Cracking donuts and sorting lipids: Geometry controls archaeal membrane stability and lipid organization

TL;DR

This study uses molecular dynamics simulations to explore how the unique lipid compositions of archaeal membranes influence their stability and organization under various curvatures, revealing curvature-dependent lipid behaviors.

Contribution

It systematically investigates the physical principles of archaeal membrane stability and lipid organization across different curvatures using coarse-grained simulations.

Findings

Soft bilayer membranes can sustain all induced curvatures.

Rigid bolalipid monolayers may rupture or change shape under certain curvatures.

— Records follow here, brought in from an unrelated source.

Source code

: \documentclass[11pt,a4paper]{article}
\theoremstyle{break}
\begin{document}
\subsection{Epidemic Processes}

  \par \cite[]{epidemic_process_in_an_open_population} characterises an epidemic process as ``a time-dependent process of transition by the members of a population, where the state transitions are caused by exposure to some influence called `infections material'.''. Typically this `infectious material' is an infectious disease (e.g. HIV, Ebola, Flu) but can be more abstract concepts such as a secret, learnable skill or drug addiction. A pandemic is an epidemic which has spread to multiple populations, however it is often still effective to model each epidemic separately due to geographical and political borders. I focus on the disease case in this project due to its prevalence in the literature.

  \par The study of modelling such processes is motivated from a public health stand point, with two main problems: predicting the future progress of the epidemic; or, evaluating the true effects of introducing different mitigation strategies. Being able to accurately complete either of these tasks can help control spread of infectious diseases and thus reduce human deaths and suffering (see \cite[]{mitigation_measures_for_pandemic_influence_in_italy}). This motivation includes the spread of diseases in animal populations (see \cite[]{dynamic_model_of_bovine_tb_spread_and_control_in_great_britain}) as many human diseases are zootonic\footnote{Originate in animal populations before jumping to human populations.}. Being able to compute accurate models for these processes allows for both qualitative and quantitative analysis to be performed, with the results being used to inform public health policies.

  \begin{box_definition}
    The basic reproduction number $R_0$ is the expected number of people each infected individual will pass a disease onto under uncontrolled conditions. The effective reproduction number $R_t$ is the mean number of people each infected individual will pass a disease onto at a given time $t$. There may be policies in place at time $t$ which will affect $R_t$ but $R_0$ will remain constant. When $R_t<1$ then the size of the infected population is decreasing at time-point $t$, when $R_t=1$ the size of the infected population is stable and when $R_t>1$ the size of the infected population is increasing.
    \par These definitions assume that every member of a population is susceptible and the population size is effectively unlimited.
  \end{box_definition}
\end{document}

U-shaped bolalipids and bilayer lipids accumulate in high mean curvature regions.

Abstract

Cells are defined by lipid membranes that differ in their structure across the tree of life. While the membranes of most bacteria and eukaryotes consist of single-headed bilayer lipids, the membranes of archaea are composed of mixtures of single-headed bilayer lipids and double-headed bolalipids. Archaeal bolalipids can adopt straight or u-shaped conformations, enabling them - together with bilayer lipids - to control whether membranes form bilayer or monolayer structures. Yet, the physical principles governing archaeal membranes remain largely unexplored, especially how membrane structure couples to externally imposed curvature during membrane remodeling. Here, we perform coarse-grained molecular dynamics simulations of toroidal vesicles to systematically probe the effects of all relevant combinations of mean and Gaussian curvatures on shape stability and lipid organization. We find that soft bilayer membranes can sustain all curvatures induced, whereas rigid bolalipid monolayer membranes either transition to different vesicle shapes or rupture. Bilayer-mimicking u-shaped bolalipids and bilayer lipids are spatially accumulated in regions of high mean membrane curvature independent of Gaussian curvature. Our work identifies curvature-composition coupling as a physical signature of archaeal membrane remodeling.